LAW OF THE LAND

GA Supreme Court Dismisses Criminal Zoning Violation for Short Term Property Rental

This post was authored by Amy Lavine, Esq.

The Georgia Supreme Court dismissed a criminal zoning citation for illegal short term vacation rentals in a case decided in February. The ordinances in place when the property owner began using her home for short term rentals were unconstitutionally vague with respect to the permissible duration of rentals, the court concluded. And because there was no clear prohibition, the use of the property for short term vacation rentals was a nonconforming use that was grandfathered in under subsequent zoning amendments that prohibited rentals shorter than 30 days.
The property owner, Christine May, was charged with illegally renting her home in Morgan County in August 2011 after hosting a seven-night vacation rental. Although most short term rentals were prohibited under a zoning amendment passed in 2010, May had been using her property as a short term rental property since about 2008, and at that time there were no specific zoning regulations in place for STVRs.
The county’s primary argument was that in the absence of specific regulations, the prior ordinances should be interpreted to prohibit short term rentals. But as the court explained, the prior ordinances “failed to provide any guidelines whatsoever to enable May to determine that fewer-than-30-day rentals would be prohibited but rentals for 30 days or longer would be allowed….” The court also noted that it was the county’s informal policy under the prior ordinances to prohibit rentals of less than 30 days but to allow longer durations, although nothing in the text of the ordinance would have alerted May that she could rent her home for a month at a time but would be criminally liable for week-long rentals. Without this notice, any purported 30-day threshold in the prior ordinances had to be considered unconstitutionally vague.
The county also claimed that the classification for “single-family detached dwellings” in the prior ordinances was sufficient to prohibit short term rentals regardless of the lack of any specific rental restrictions.

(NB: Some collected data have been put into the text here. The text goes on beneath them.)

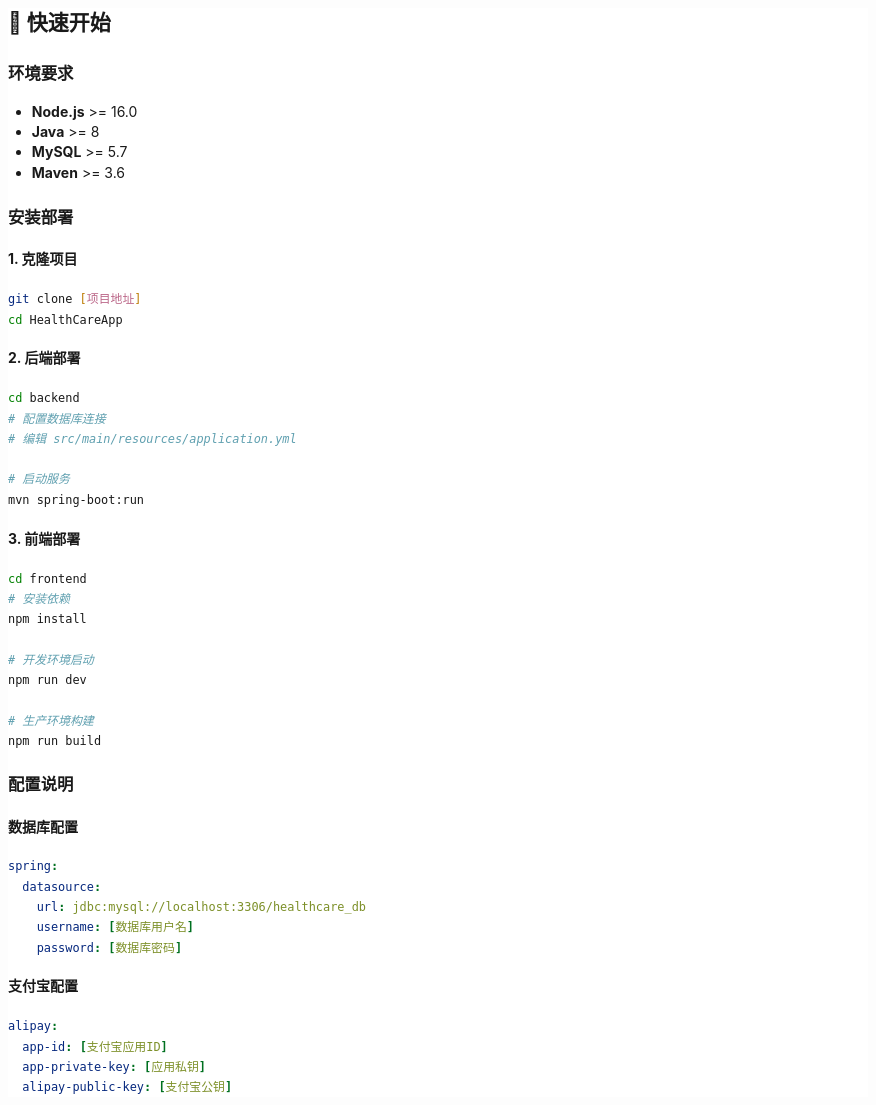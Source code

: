 ## 🔧 快速开始

### 环境要求
- **Node.js** >= 16.0
- **Java** >= 8
- **MySQL** >= 5.7
- **Maven** >= 3.6

### 安装部署

#### 1. 克隆项目
```bash
git clone [项目地址]
cd HealthCareApp
```

#### 2. 后端部署
```bash
cd backend
# 配置数据库连接
# 编辑 src/main/resources/application.yml

# 启动服务
mvn spring-boot:run
```

#### 3. 前端部署
```bash
cd frontend
# 安装依赖
npm install

# 开发环境启动
npm run dev

# 生产环境构建
npm run build
```

### 配置说明

#### 数据库配置
```yaml
spring:
  datasource:
    url: jdbc:mysql://localhost:3306/healthcare_db
    username: [数据库用户名]
    password: [数据库密码]
```

#### 支付宝配置
```yaml
alipay:
  app-id: [支付宝应用ID]
  app-private-key: [应用私钥]
  alipay-public-key: [支付宝公钥]
```
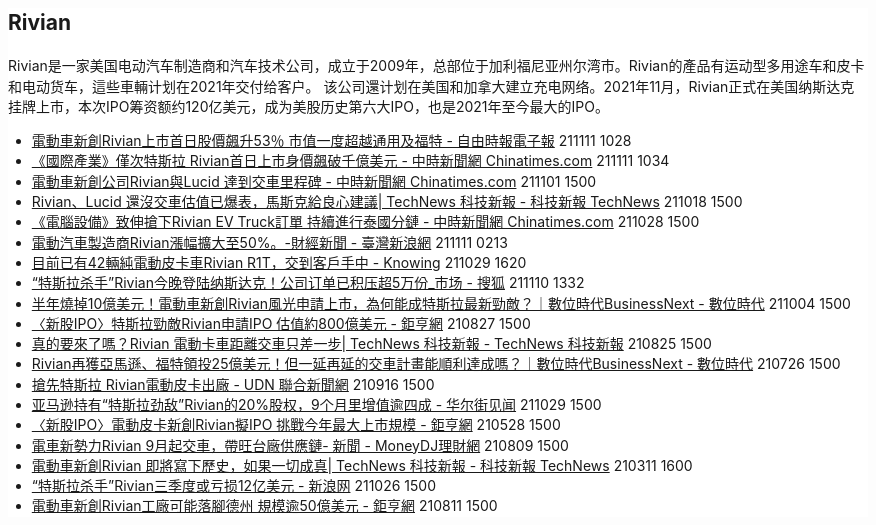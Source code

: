 ## Rivian

Rivian是一家美国电动汽车制造商和汽车技术公司，成立于2009年，总部位于加利福尼亚州尔湾市。Rivian的產品有运动型多用途车和皮卡和电动货车，這些車輛计划在2021年交付给客户。 该公司還计划在美国和加拿大建立充电网络。2021年11月，Rivian正式在美国纳斯达克挂牌上市，本次IPO筹资额约120亿美元，成为美股历史第六大IPO，也是2021年至今最大的IPO。
- [電動車新創Rivian上市首日股價飆升53％ 市值一度超越通用及福特 - 自由時報電子報](https://ec.ltn.com.tw/article/breakingnews/3733031 "電動車新創Rivian上市首日股價飆升53％ 市值一度超越通用及福特 - 自由時報電子報") 211111 1028
- [《國際產業》僅次特斯拉 Rivian首日上市身價飆破千億美元 - 中時新聞網 Chinatimes.com](https://www.chinatimes.com/realtimenews/20211111002507-260410 "《國際產業》僅次特斯拉 Rivian首日上市身價飆破千億美元 - 中時新聞網 Chinatimes.com") 211111 1034
- [電動車新創公司Rivian與Lucid 達到交車里程碑 - 中時新聞網 Chinatimes.com](https://www.chinatimes.com/realtimenews/20211101005172-260410 "電動車新創公司Rivian與Lucid 達到交車里程碑 - 中時新聞網 Chinatimes.com") 211101 1500
- [Rivian、Lucid 還沒交車估值已爆表，馬斯克給良心建議| TechNews 科技新報 - 科技新報 TechNews](https://finance.technews.tw/2021/10/18/elonmusk-warns-ev-startup-high-value/ "Rivian、Lucid 還沒交車估值已爆表，馬斯克給良心建議| TechNews 科技新報 - 科技新報 TechNews") 211018 1500
- [《電腦設備》致伸搶下Rivian EV Truck訂單 持續進行泰國分鏈 - 中時新聞網 Chinatimes.com](https://www.chinatimes.com/realtimenews/20211028004439-260410 "《電腦設備》致伸搶下Rivian EV Truck訂單 持續進行泰國分鏈 - 中時新聞網 Chinatimes.com") 211028 1500
- [電動汽車製造商Rivian漲幅擴大至50%。-財經新聞 - 臺灣新浪網](https://news.sina.com.tw/article/20211111/40534492.html "電動汽車製造商Rivian漲幅擴大至50%。-財經新聞 - 臺灣新浪網") 211111 0213
- [目前已有42輛純電動皮卡車Rivian R1T，交到客戶手中 - Knowing](http://news.knowing.asia/news/3b65a544-337c-4f38-bd85-704a8669409c "目前已有42輛純電動皮卡車Rivian R1T，交到客戶手中 - Knowing") 211029 1620
- [“特斯拉杀手”Rivian今晚登陆纳斯达克！公司订单已积压超5万份_市场 - 搜狐](http://www.sohu.com/a/500266010_639898 "“特斯拉杀手”Rivian今晚登陆纳斯达克！公司订单已积压超5万份_市场 - 搜狐") 211110 1332
- [半年燒掉10億美元！電動車新創Rivian風光申請上市，為何能成特斯拉最新勁敵？｜數位時代BusinessNext - 數位時代](https://www.bnext.com.tw/article/65377/rivian-ipo "半年燒掉10億美元！電動車新創Rivian風光申請上市，為何能成特斯拉最新勁敵？｜數位時代BusinessNext - 數位時代") 211004 1500
- [〈新股IPO〉特斯拉勁敵Rivian申請IPO 估值約800億美元 - 鉅亨網](https://m.cnyes.com/news/id/4712729 "〈新股IPO〉特斯拉勁敵Rivian申請IPO 估值約800億美元 - 鉅亨網") 210827 1500
- [真的要來了嗎？Rivian 電動卡車距離交車只差一步| TechNews 科技新報 - TechNews 科技新報](https://technews.tw/2021/08/25/rivian-near-production/ "真的要來了嗎？Rivian 電動卡車距離交車只差一步| TechNews 科技新報 - TechNews 科技新報") 210825 1500
- [Rivian再獲亞馬遜、福特領投25億美元！但一延再延的交車計畫能順利達成嗎？｜數位時代BusinessNext - 數位時代](https://www.bnext.com.tw/article/64103/rivian-funding-2021-07 "Rivian再獲亞馬遜、福特領投25億美元！但一延再延的交車計畫能順利達成嗎？｜數位時代BusinessNext - 數位時代") 210726 1500
- [搶先特斯拉 Rivian電動皮卡出廠 - UDN 聯合新聞網](https://udn.com/news/story/6811/5749315 "搶先特斯拉 Rivian電動皮卡出廠 - UDN 聯合新聞網") 210916 1500
- [亚马逊持有“特斯拉劲敌”Rivian的20%股权，9个月里增值逾四成 - 华尔街见闻](https://wallstreetcn.com/articles/3643687 "亚马逊持有“特斯拉劲敌”Rivian的20%股权，9个月里增值逾四成 - 华尔街见闻") 211029 1500
- [〈新股IPO〉電動皮卡新創Rivian擬IPO 挑戰今年最大上市規模 - 鉅亨網](https://m.cnyes.com/news/id/4653423 "〈新股IPO〉電動皮卡新創Rivian擬IPO 挑戰今年最大上市規模 - 鉅亨網") 210528 1500
- [電車新勢力Rivian 9月起交車，帶旺台廠供應鏈- 新聞 - MoneyDJ理財網](https://www.moneydj.com/kmdj/news/newsviewer.aspx?a=331f4a65-7e46-4b11-9fbe-7116562f340e "電車新勢力Rivian 9月起交車，帶旺台廠供應鏈- 新聞 - MoneyDJ理財網") 210809 1500
- [電動車新創Rivian 即將寫下歷史，如果一切成真| TechNews 科技新報 - 科技新報 TechNews](https://finance.technews.tw/2021/03/11/rivian-is-making-history-if-plans-play-out/ "電動車新創Rivian 即將寫下歷史，如果一切成真| TechNews 科技新報 - 科技新報 TechNews") 210311 1600
- [“特斯拉杀手”Rivian三季度或亏损12亿美元 - 新浪网](https://auto.sina.com.cn/zz/hy/2021-10-26/detail-iktzscyy1780637.shtml "“特斯拉杀手”Rivian三季度或亏损12亿美元 - 新浪网") 211026 1500
- [電動車新創Rivian工廠可能落腳德州 規模逾50億美元 - 鉅亨網](https://m.cnyes.com/news/id/4701770 "電動車新創Rivian工廠可能落腳德州 規模逾50億美元 - 鉅亨網") 210811 1500
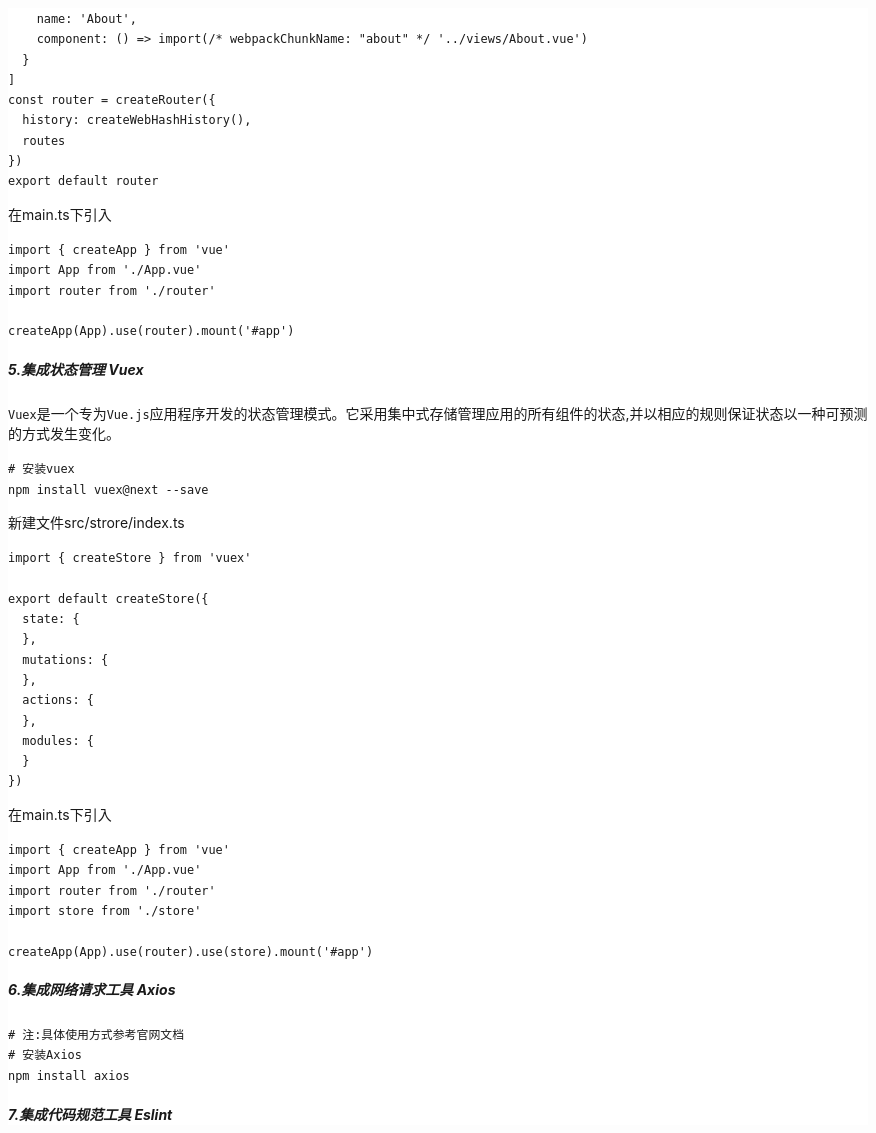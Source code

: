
 ```
    name: 'About',
    component: () => import(/* webpackChunkName: "about" */ '../views/About.vue')
  }
]
const router = createRouter({
  history: createWebHashHistory(),
  routes
})
export default router
```
在main.ts下引入
```
import { createApp } from 'vue'
import App from './App.vue'
import router from './router'

createApp(App).use(router).mount('#app')
```
##### 5.集成状态管理 Vuex

`Vuex`是一个专为`Vue.js`应用程序开发的状态管理模式。它采用集中式存储管理应用的所有组件的状态,并以相应的规则保证状态以一种可预测的方式发生变化。
```
# 安装vuex
npm install vuex@next --save
```
新建文件src/strore/index.ts
```
import { createStore } from 'vuex'

export default createStore({
  state: {
  },
  mutations: {
  },
  actions: {
  },
  modules: {
  }
})
```
在main.ts下引入
```
import { createApp } from 'vue'
import App from './App.vue'
import router from './router'
import store from './store'

createApp(App).use(router).use(store).mount('#app')
```
##### 6.集成网络请求工具 Axios
```
# 注:具体使用方式参考官网文档
# 安装Axios
npm install axios
```
##### 7.集成代码规范工具 Eslint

A “dwelling” was defined under the prior ordinances to mean “a structure… which is designed or used exclusively for residential purposes,” and the county proposed a dictionary definition for the term “residence,” which was not separately defined in the regulations, as “the place where one actually lives as distinguished from a place of temporary sojourn.” Based on these definitions, it was the county’s contention that single-family detached dwellings had to be places where families “actually lived,” excluding any temporary stays. As the court pointed out, however, the prior ordinance’s definition of a dwelling was written with a conjunctive “or,” such that it required only that a house be “designed” for residential purposes or “used” for residential purposes, but not both.
Even accepting the county’s definitional argument, however, the county still did not explain how the definition of a residence would provide adequate constitutional notice that rentals of less than 30 days would be prohibited while longer rentals would be allowed. “The County’s definition of residence,” the court noted, “in no way suggests that individuals establish a home where they ‘actually live’ only by living there for 30 days or longer.” Indeed, “a person may legally establish a residence in only one day. A family that moves into a new house ‘actually lives’ there on the day they move in — not only after 30 days have passed…. Likewise, people can stay in a place even longer than 30 days without “actually” residing there. ”
It was the court’s conclusion, in summary, that the prior ordinances did not make clear that seven-night rentals were prohibited. The court therefore agreed with the trial court’s determination that the prior ordinances were unconstitutionally vague as to short term rentals and could not be applied to prohibit May’s use of her home as a short term vacation rental property, which was a nonconforming use entitled to continue under the amended rental regulations.

Note: the dispute in this case was also the subject of an Eleventh Circuit decision in 2017, May v. Morgan County, 878 F.3d 1001 (11th Cir. 12/21/2017).
Morgan County v. May, 2019 WL 654190 (Ga. 2/18/19).